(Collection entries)
◆ ◆ ◆ ◆
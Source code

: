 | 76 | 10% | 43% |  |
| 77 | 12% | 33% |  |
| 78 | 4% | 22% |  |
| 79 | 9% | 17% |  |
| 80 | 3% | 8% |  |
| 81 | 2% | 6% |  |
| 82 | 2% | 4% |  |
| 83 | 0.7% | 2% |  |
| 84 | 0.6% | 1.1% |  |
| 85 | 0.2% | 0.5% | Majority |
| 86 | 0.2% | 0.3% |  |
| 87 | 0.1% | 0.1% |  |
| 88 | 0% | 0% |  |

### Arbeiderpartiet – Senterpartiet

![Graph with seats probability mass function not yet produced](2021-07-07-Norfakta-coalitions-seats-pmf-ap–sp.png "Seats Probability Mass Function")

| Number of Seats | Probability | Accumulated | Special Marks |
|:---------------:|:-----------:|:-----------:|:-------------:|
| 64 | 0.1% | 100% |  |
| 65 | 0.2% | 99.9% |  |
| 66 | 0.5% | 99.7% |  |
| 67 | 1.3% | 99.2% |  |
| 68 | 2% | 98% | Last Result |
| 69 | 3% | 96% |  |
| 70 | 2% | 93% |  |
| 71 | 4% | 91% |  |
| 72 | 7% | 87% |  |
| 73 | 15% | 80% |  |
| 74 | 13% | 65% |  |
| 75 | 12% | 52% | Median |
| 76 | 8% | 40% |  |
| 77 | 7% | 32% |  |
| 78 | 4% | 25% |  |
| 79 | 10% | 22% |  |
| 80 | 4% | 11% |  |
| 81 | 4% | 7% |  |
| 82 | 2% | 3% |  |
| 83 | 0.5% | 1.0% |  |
◆ ◆ ◆ ◆
» **Your objective**
Beginning at the first line above, repeat exactly until the line containing "0.2% | 99.9%", which is included.

» **Solution to this task**
Source code

: | 76 | 10% | 43% |  |
| 77 | 12% | 33% |  |
| 78 | 4% | 22% |  |
| 79 | 9% | 17% |  |
| 80 | 3% | 8% |  |
| 81 | 2% | 6% |  |
| 82 | 2% | 4% |  |
| 83 | 0.7% | 2% |  |
| 84 | 0.6% | 1.1% |  |
| 85 | 0.2% | 0.5% | Majority |
| 86 | 0.2% | 0.3% |  |
| 87 | 0.1% | 0.1% |  |
| 88 | 0% | 0% |  |

### Arbeiderpartiet – Senterpartiet

![Graph with seats probability mass function not yet produced](2021-07-07-Norfakta-coalitions-seats-pmf-ap–sp.png "Seats Probability Mass Function")

| Number of Seats | Probability | Accumulated | Special Marks |
|:---------------:|:-----------:|:-----------:|:-------------:|
| 64 | 0.1% | 100% |  |
| 65 | 0.2% | 99.9% |  |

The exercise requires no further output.